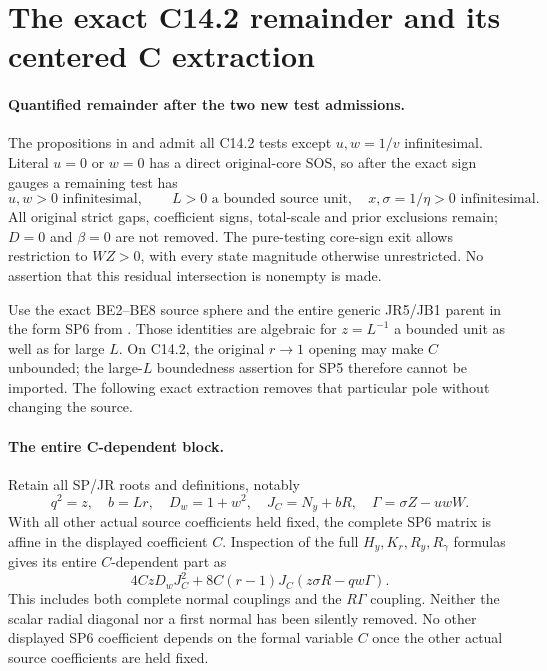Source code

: \section{The exact C14.2 remainder and its centered C extraction}

\paragraph{Quantified remainder after the two new test admissions.}
The propositions in  and
 admit all C14.2 tests except $u,w=1/v$
infinitesimal.  Literal $u=0$ or $w=0$ has a direct original-core
SOS, so after the exact sign gauges a remaining test has
\[
 u,w>0\text{ infinitesimal},\qquad
 L>0\text{ a bounded source unit},\quad
 x,\sigma=1/\eta>0\text{ infinitesimal}.             \tag{LC1}
\]
All original strict gaps, coefficient signs, total-scale and prior
exclusions remain; $D=0$ and $\beta=0$ are not removed.
The pure-testing core-sign exit allows restriction to $WZ>0$,
with every state magnitude otherwise unrestricted.  No assertion
that this residual intersection is nonempty is made.

Use the exact BE2--BE8 source sphere and the entire generic JR5/JB1
parent in the form SP6 from
.
Those identities are algebraic for $z=L^{-1}$ a bounded unit as
well as for large $L$.  On C14.2, the original $r\to1$ opening
may make $C$ unbounded; the large-$L$ boundedness assertion for
SP5 therefore cannot be imported.  The following exact extraction
removes that particular pole without changing the source.

\paragraph{The entire C-dependent block.}
Retain all SP/JR roots and definitions, notably
\[
 q^2=z,\quad b=Lr,\quad D_w=1+w^2,\quad
 J_C=N_y+bR,\quad\Gamma=\sigma Z-uwW.
\]
With all other actual source coefficients held fixed, the complete
SP6 matrix is affine in the displayed coefficient $C$.  Inspection
of the full $H_y,K_r,R_y,R_\gamma$ formulas gives its entire
$C$-dependent part as
\[
 4CzD_wJ_C^2
       +8C(r-1)J_C(z\sigma R-qw\Gamma).            \tag{LC2}
\]
This includes both complete normal couplings and the $R\Gamma$
coupling.  Neither the scalar radial diagonal nor a first normal has
been silently removed.  No other displayed SP6 coefficient depends
on the formal variable $C$ once the other actual source coefficients
are held fixed.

» Exercise details
From the first line to the last, transcribe the listing exactly; skip the pictures.

» Result for this task
Source code

: \section{The exact C14.2 remainder and its centered C extraction}

\paragraph{Quantified remainder after the two new test admissions.}
The propositions in  and
 admit all C14.2 tests except $u,w=1/v$
infinitesimal.  Literal $u=0$ or $w=0$ has a direct original-core
SOS, so after the exact sign gauges a remaining test has
\[
 u,w>0\text{ infinitesimal},\qquad
 L>0\text{ a bounded source unit},\quad
 x,\sigma=1/\eta>0\text{ infinitesimal}.             \tag{LC1}
\]
All original strict gaps, coefficient signs, total-scale and prior
exclusions remain; $D=0$ and $\beta=0$ are not removed.
The pure-testing core-sign exit allows restriction to $WZ>0$,
with every state magnitude otherwise unrestricted.  No assertion
that this residual intersection is nonempty is made.

Use the exact BE2--BE8 source sphere and the entire generic JR5/JB1
parent in the form SP6 from
.
Those identities are algebraic for $z=L^{-1}$ a bounded unit as
well as for large $L$.  On C14.2, the original $r\to1$ opening
may make $C$ unbounded; the large-$L$ boundedness assertion for
SP5 therefore cannot be imported.  The following exact extraction
removes that particular pole without changing the source.

\paragraph{The entire C-dependent block.}
Retain all SP/JR roots and definitions, notably
\[
 q^2=z,\quad b=Lr,\quad D_w=1+w^2,\quad
 J_C=N_y+bR,\quad\Gamma=\sigma Z-uwW.
\]
With all other actual source coefficients held fixed, the complete
SP6 matrix is affine in the displayed coefficient $C$.  Inspection
of the full $H_y,K_r,R_y,R_\gamma$ formulas gives its entire
$C$-dependent part as
\[
 4CzD_wJ_C^2
       +8C(r-1)J_C(z\sigma R-qw\Gamma).            \tag{LC2}
\]
This includes both complete normal couplings and the $R\Gamma$
coupling.  Neither the scalar radial diagonal nor a first normal has
been silently removed.  No other displayed SP6 coefficient depends
on the formal variable $C$ once the other actual source coefficients
are held fixed.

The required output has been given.